John Lewis, however, was persistent. On his eighth visit to North Korea in August 2003, his North Korean interlocutors told him about their motives in restarting the Yongbyon nuclear complex and mentioned the possibility of arranging his visit there on his next trip. At that time, international inspectors and U.S. technical personnel had been expelled from Yongbyon with the demise of the Agreed Framework. Lewis was convinced that Hecker as a nuclear expert would be an indispensable companion on that trip.

To Hecker’s complete surprise, his travel was approved both in Washington and Pyongyang. That first trip shattered his preconceived notions about North Korea and its nuclear program. At the same time, Hecker became alarmed about the apparent inability of policy makers in Washington to recognize the risks posed by progression of technical developments in the North nuclear program. This was “the beginning of a nearly two-decade endeavor to better assess North Korea’s nuclear program and mitigate the risk it posed to our Northeast Asian allies, South Korea and Japan, and U.S. assets in the region and at home”. Hecker went back to North Korea each of the next six years. Each trip brought more information about the nature of the nuclear program and the policy goals of the North.

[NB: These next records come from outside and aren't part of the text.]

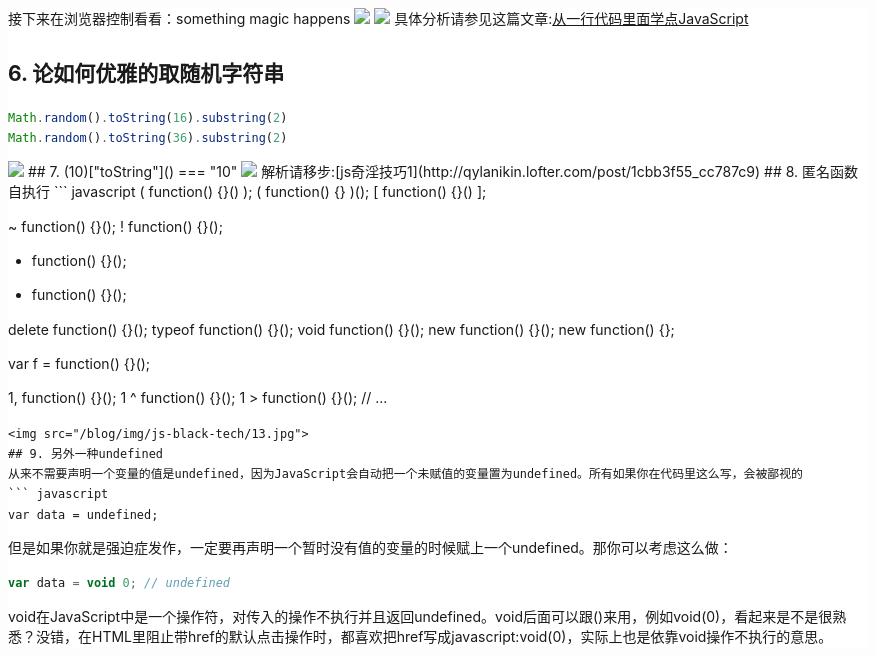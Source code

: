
 ``` javascript
```
接下来在浏览器控制看看：something magic happens
<img src="/blog/img/js-black-tech/9.jpg">
<img src="/blog/img/js-black-tech/10.jpg">
具体分析请参见这篇文章:[从一行代码里面学点JavaScript](https://sdk.cn/news/3025)
## 6. 论如何优雅的取随机字符串
``` javascript
Math.random().toString(16).substring(2) 
Math.random().toString(36).substring(2) 
```
<img src="/blog/img/js-black-tech/11.jpg">
## 7. (10)["toString"]() === "10"
<img src="/blog/img/js-black-tech/12.jpg">
解析请移步:[js奇淫技巧1](http://qylanikin.lofter.com/post/1cbb3f55_cc787c9)
## 8. 匿名函数自执行
``` javascript
( function() {}() );
( function() {} )();
[ function() {}() ];

~ function() {}();
! function() {}();
+ function() {}();
- function() {}();

delete function() {}();
typeof function() {}();
void function() {}();
new function() {}();
new function() {};

var f = function() {}();

1, function() {}();
1 ^ function() {}();
1 > function() {}();
// ...
```
<img src="/blog/img/js-black-tech/13.jpg">
## 9. 另外一种undefined
从来不需要声明一个变量的值是undefined，因为JavaScript会自动把一个未赋值的变量置为undefined。所有如果你在代码里这么写，会被鄙视的
``` javascript
var data = undefined;
```
但是如果你就是强迫症发作，一定要再声明一个暂时没有值的变量的时候赋上一个undefined。那你可以考虑这么做：
``` javascript
var data = void 0; // undefined
```
void在JavaScript中是一个操作符，对传入的操作不执行并且返回undefined。void后面可以跟()来用，例如void(0)，看起来是不是很熟悉？没错，在HTML里阻止带href的默认点击操作时，都喜欢把href写成javascript:void(0)，实际上也是依靠void操作不执行的意思。
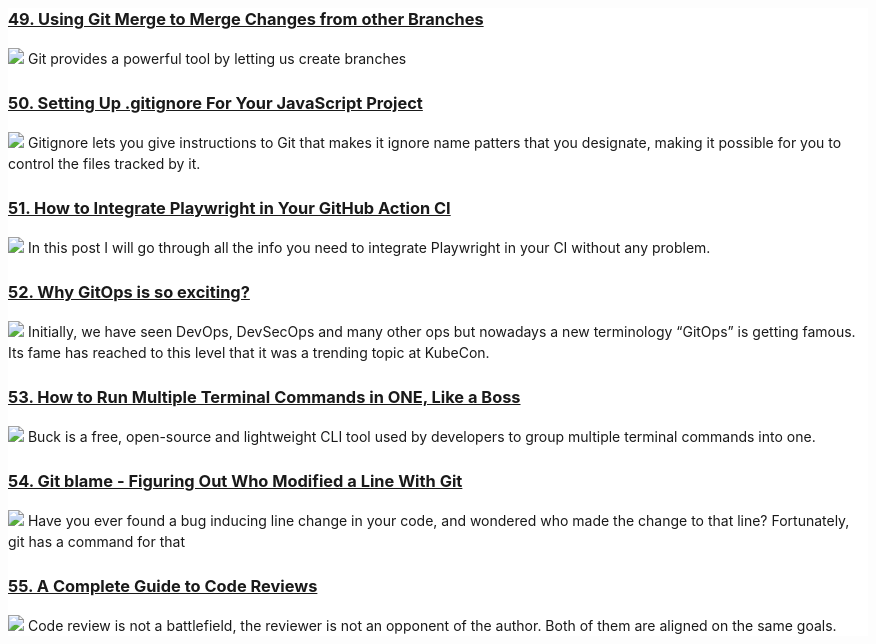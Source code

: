 
### [49. Using Git Merge to Merge Changes from other Branches](https://hackernoon.com/using-git-merge-to-merge-changes-from-other-branches)
![](https://cdn.hackernoon.com/images/NpN8WH8v6CfA6j7dKAzuoiE5Lit2-nn93smc.jpeg)
Git provides a powerful tool by letting us create branches

### [50. Setting Up .gitignore For Your JavaScript Project](https://hackernoon.com/setting-up-gitignore-for-your-javascript-project)
![](https://cdn.hackernoon.com/images/cPKBkmirofPe9l3sgbPBAqdKwGF3-zc92dw8.jpeg)
Gitignore lets you give instructions to Git that makes it ignore name patters that you designate, making it possible for you to control the files tracked by it.

### [51. How to Integrate Playwright in Your GitHub Action CI](https://hackernoon.com/how-to-integrate-playwright-in-your-github-action-ci)
![](https://cdn.hackernoon.com/images/2jqChkrv03exBUgkLrDzIbfM99q2-oe92i2j.jpeg)
In this post I will go through all the info you need to integrate Playwright in your CI without any problem.

### [52. Why GitOps is so exciting?](https://hackernoon.com/why-gitops-is-so-exciting-ca2a3a0y)
![](https://cdn.hackernoon.com/images/qbf733d2.jpg)
Initially, we have seen DevOps, DevSecOps and many other ops but nowadays a new terminology “GitOps” is getting famous. Its fame has reached to this level that it was a trending topic at KubeCon.

### [53. How to Run Multiple Terminal Commands in ONE, Like a Boss](https://hackernoon.com/run-multiple-terminal-commands-in-one-like-a-boss)
![](https://cdn.hackernoon.com/images/M6G22rxQzLTqx37eMqcSVG1Ybvj2-4b13o0a.jpeg)
Buck is a free, open-source and lightweight CLI tool used by developers to group multiple terminal commands into one.

### [54. Git blame - Figuring Out Who Modified a Line With Git](https://hackernoon.com/git-blame-figuring-out-who-modified-a-line-with-git)
![](https://cdn.hackernoon.com/images/NpN8WH8v6CfA6j7dKAzuoiE5Lit2-of93o4l.jpeg)
Have you ever found a bug inducing line change in your code, and wondered who made the change to that line? Fortunately, git has a command for that

### [55. A Complete Guide to Code Reviews](https://hackernoon.com/a-complete-guide-to-code-reviews)
![](https://cdn.hackernoon.com/images/MUo6MihNAVUIcUvRBbcToKZ7MKh1-vb93sz6.jpeg)
Code review is not a battlefield, the reviewer is not an opponent of the author. Both of them are aligned on the same goals.
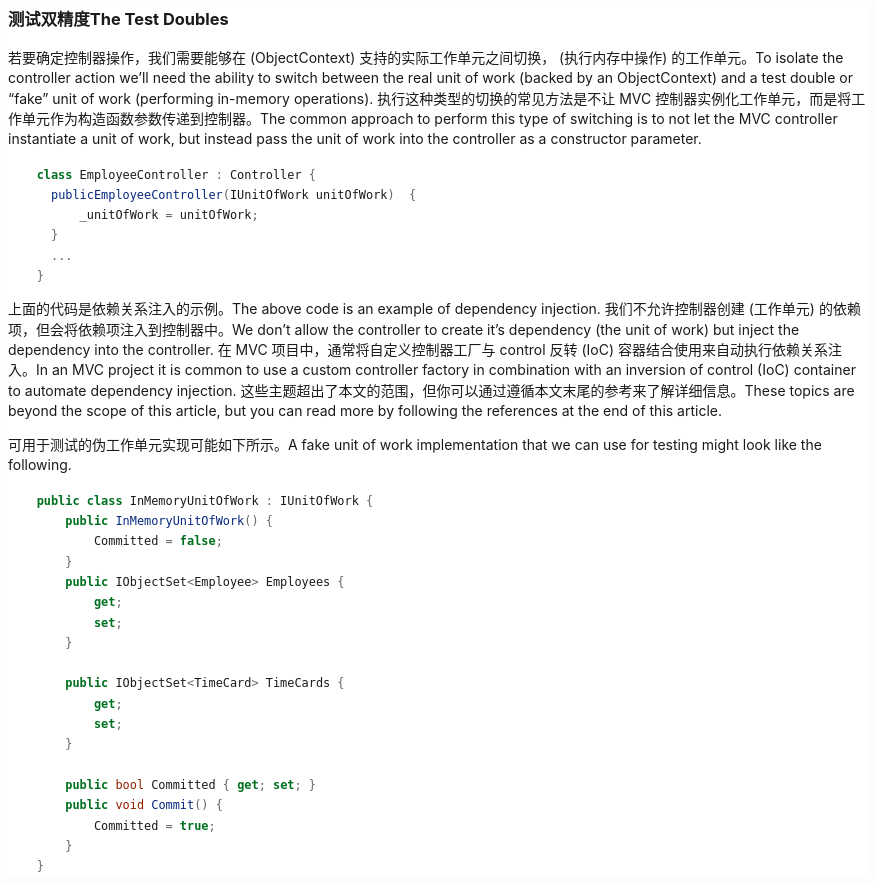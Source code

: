 ### <a name="the-test-doubles"></a><span data-ttu-id="29bb9-269">测试双精度</span><span class="sxs-lookup"><span data-stu-id="29bb9-269">The Test Doubles</span></span>

<span data-ttu-id="29bb9-270">若要确定控制器操作，我们需要能够在 (ObjectContext) 支持的实际工作单元之间切换， (执行内存中操作) 的工作单元。</span><span class="sxs-lookup"><span data-stu-id="29bb9-270">To isolate the controller action we’ll need the ability to switch between the real unit of work (backed by an ObjectContext) and a test double or “fake” unit of work (performing in-memory operations).</span></span> <span data-ttu-id="29bb9-271">执行这种类型的切换的常见方法是不让 MVC 控制器实例化工作单元，而是将工作单元作为构造函数参数传递到控制器。</span><span class="sxs-lookup"><span data-stu-id="29bb9-271">The common approach to perform this type of switching is to not let the MVC controller instantiate a unit of work, but instead pass the unit of work into the controller as a constructor parameter.</span></span>

``` csharp
    class EmployeeController : Controller {
      publicEmployeeController(IUnitOfWork unitOfWork)  {
          _unitOfWork = unitOfWork;
      }
      ...
    }
```

<span data-ttu-id="29bb9-272">上面的代码是依赖关系注入的示例。</span><span class="sxs-lookup"><span data-stu-id="29bb9-272">The above code is an example of dependency injection.</span></span> <span data-ttu-id="29bb9-273">我们不允许控制器创建 (工作单元) 的依赖项，但会将依赖项注入到控制器中。</span><span class="sxs-lookup"><span data-stu-id="29bb9-273">We don’t allow the controller to create it’s dependency (the unit of work) but inject the dependency into the controller.</span></span> <span data-ttu-id="29bb9-274">在 MVC 项目中，通常将自定义控制器工厂与 control 反转 (IoC) 容器结合使用来自动执行依赖关系注入。</span><span class="sxs-lookup"><span data-stu-id="29bb9-274">In an MVC project it is common to use a custom controller factory in combination with an inversion of control (IoC) container to automate dependency injection.</span></span> <span data-ttu-id="29bb9-275">这些主题超出了本文的范围，但你可以通过遵循本文末尾的参考来了解详细信息。</span><span class="sxs-lookup"><span data-stu-id="29bb9-275">These topics are beyond the scope of this article, but you can read more by following the references at the end of this article.</span></span>

<span data-ttu-id="29bb9-276">可用于测试的伪工作单元实现可能如下所示。</span><span class="sxs-lookup"><span data-stu-id="29bb9-276">A fake unit of work implementation that we can use for testing might look like the following.</span></span>

``` csharp
    public class InMemoryUnitOfWork : IUnitOfWork {
        public InMemoryUnitOfWork() {
            Committed = false;
        }
        public IObjectSet<Employee> Employees {
            get;
            set;
        }

        public IObjectSet<TimeCard> TimeCards {
            get;
            set;
        }

        public bool Committed { get; set; }
        public void Commit() {
            Committed = true;
        }
    }
```
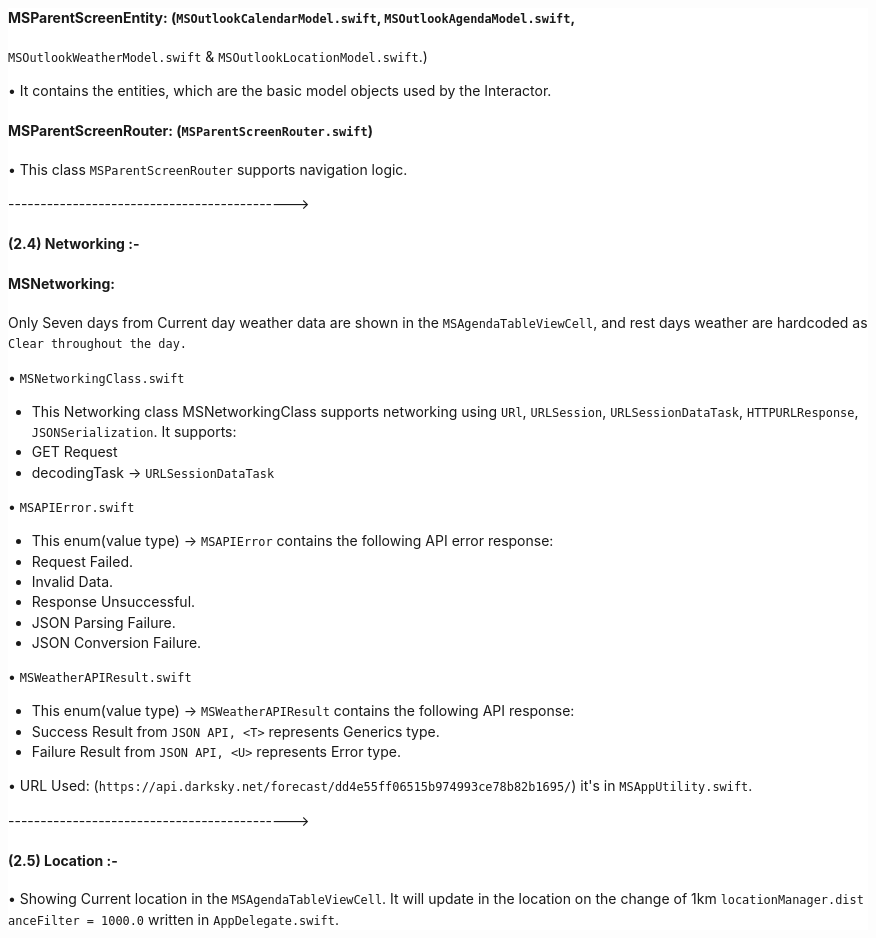 
#### MSParentScreenEntity: (`MSOutlookCalendarModel.swift`, `MSOutlookAgendaModel.swift`,
`MSOutlookWeatherModel.swift` & `MSOutlookLocationModel.swift`.)

• It contains the entities, which are the basic model objects used by the Interactor.


#### MSParentScreenRouter: (`MSParentScreenRouter.swift`)

• This class `MSParentScreenRouter` supports navigation logic.



-------------------------------------------->


#### (2.4) Networking :-


#### MSNetworking:

Only Seven days from Current day weather data are shown in the `MSAgendaTableViewCell`, and rest days weather are hardcoded as `Clear throughout the day.`

• `MSNetworkingClass.swift`

- This Networking class MSNetworkingClass supports networking using `URl`, `URLSession`, `URLSessionDataTask`, `HTTPURLResponse`, `JSONSerialization`. It supports:
- GET Request
- decodingTask -> `URLSessionDataTask`

• `MSAPIError.swift`

- This enum(value type) -> `MSAPIError` contains the following API error response:
- Request Failed.
- Invalid Data.
- Response Unsuccessful.
- JSON Parsing Failure.
- JSON Conversion Failure.

• `MSWeatherAPIResult.swift`

- This enum(value type) -> `MSWeatherAPIResult` contains the following API response:
- Success Result from `JSON API, <T>` represents Generics type.
- Failure Result from `JSON API, <U>` represents Error type.

• URL Used: (`https://api.darksky.net/forecast/dd4e55ff06515b974993ce78b82b1695/`) it's in `MSAppUtility.swift`.


-------------------------------------------->


#### (2.5) Location :-

• Showing Current location in the `MSAgendaTableViewCell`. It will update in the location on the change of 1km
`locationManager.distanceFilter = 1000.0` written in `AppDelegate.swift`.

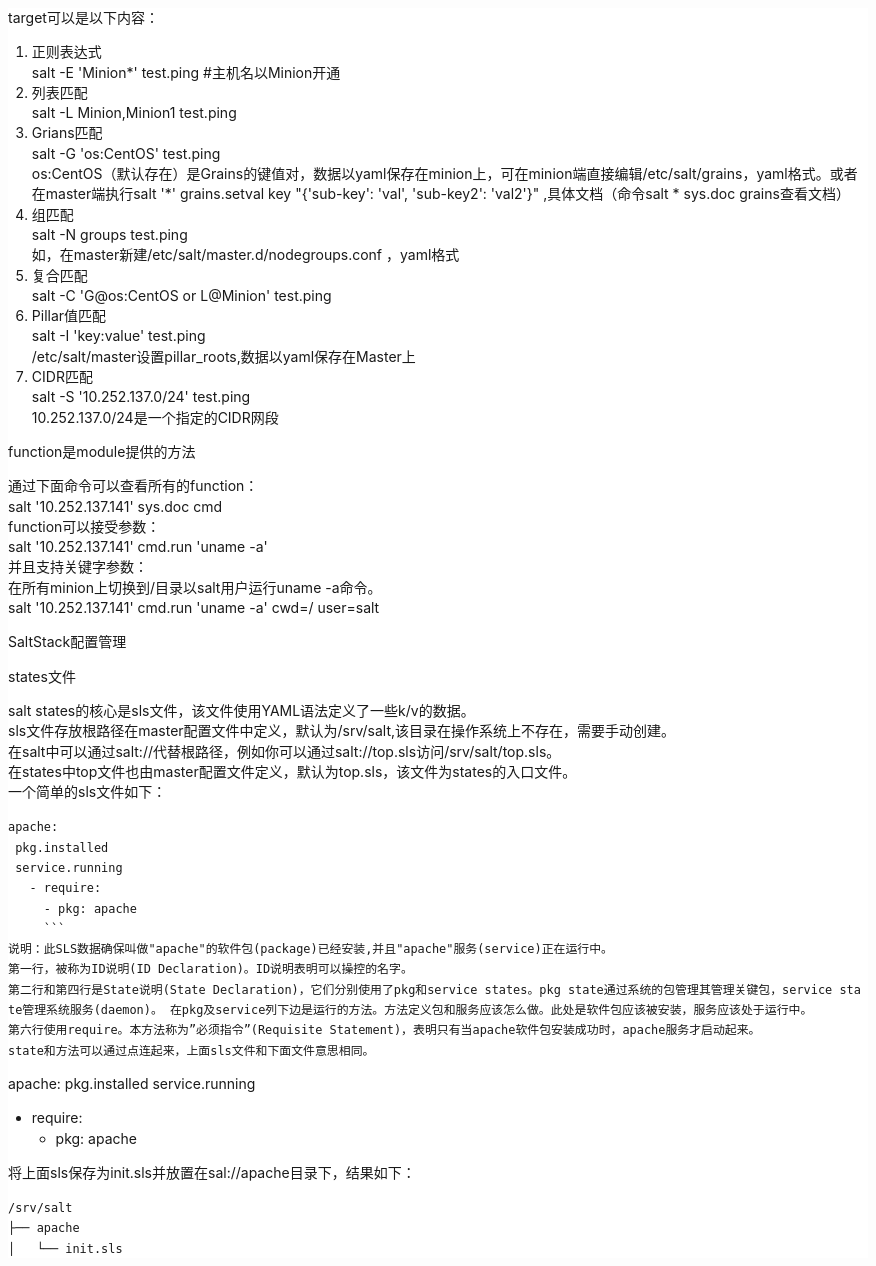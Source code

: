 target可以是以下内容：

1. 正则表达式  
salt -E 'Minion*' test.ping  #主机名以Minion开通  
2. 列表匹配  
salt -L Minion,Minion1 test.ping  
3. Grians匹配  
salt -G 'os:CentOS' test.ping  
os:CentOS（默认存在）是Grains的键值对，数据以yaml保存在minion上，可在minion端直接编辑/etc/salt/grains，yaml格式。或者在master端执行salt '\*' grains.setval key "{'sub-key': 'val', 'sub-key2': 'val2'}" ,具体文档（命令salt * sys.doc grains查看文档）    
4. 组匹配  
salt -N groups test.ping  
如，在master新建/etc/salt/master.d/nodegroups.conf ，yaml格式  
5. 复合匹配  
salt -C 'G@os:CentOS or L@Minion' test.ping  
6. Pillar值匹配  
salt -I 'key:value' test.ping  
/etc/salt/master设置pillar_roots,数据以yaml保存在Master上
7. CIDR匹配  
salt -S '10.252.137.0/24' test.ping  
10.252.137.0/24是一个指定的CIDR网段

function是module提供的方法  

通过下面命令可以查看所有的function：  
salt '10.252.137.141' sys.doc cmd  
function可以接受参数：  
salt '10.252.137.141' cmd.run 'uname -a'  
并且支持关键字参数：  
在所有minion上切换到/目录以salt用户运行uname -a命令。  
salt '10.252.137.141' cmd.run 'uname -a' cwd=/ user=salt


SaltStack配置管理  

states文件

salt states的核心是sls文件，该文件使用YAML语法定义了一些k/v的数据。  
sls文件存放根路径在master配置文件中定义，默认为/srv/salt,该目录在操作系统上不存在，需要手动创建。  
在salt中可以通过salt://代替根路径，例如你可以通过salt://top.sls访问/srv/salt/top.sls。  
在states中top文件也由master配置文件定义，默认为top.sls，该文件为states的入口文件。  
一个简单的sls文件如下：  
```
apache:
 pkg.installed
 service.running
   - require:
     - pkg: apache
     ```
说明：此SLS数据确保叫做"apache"的软件包(package)已经安装,并且"apache"服务(service)正在运行中。  
第一行，被称为ID说明(ID Declaration)。ID说明表明可以操控的名字。  
第二行和第四行是State说明(State Declaration)，它们分别使用了pkg和service states。pkg state通过系统的包管理其管理关键包，service state管理系统服务(daemon)。 在pkg及service列下边是运行的方法。方法定义包和服务应该怎么做。此处是软件包应该被安装，服务应该处于运行中。  
第六行使用require。本方法称为”必须指令”(Requisite Statement)，表明只有当apache软件包安装成功时，apache服务才启动起来。
state和方法可以通过点连起来，上面sls文件和下面文件意思相同。
```
apache:
 pkg.installed
 service.running
   - require:
     - pkg: apache
     ```
将上面sls保存为init.sls并放置在sal://apache目录下，结果如下：
```
/srv/salt
├── apache
│   └── init.sls
```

Hecker’s last visit was in November 2010. Since then, North Korea’s nuclear facilities have been off limits to all outsiders. In Hecker’s words, “I watched from afar as the North showed off one nuclear advance after another. I continued to update my technical analysis, followed political developments closely, and provided advice to our government and to allies. I was frustrated by how successive U.S. administrations were not able to prevent a country with such a weak hand from becoming one of fewer than ten countries in the world to possess a nuclear arsenal, and one of only three that might target the United States. My analysis of how this happened, what could have been done differently, and the lessons learned for future administrations are the subject of Hinge Points”.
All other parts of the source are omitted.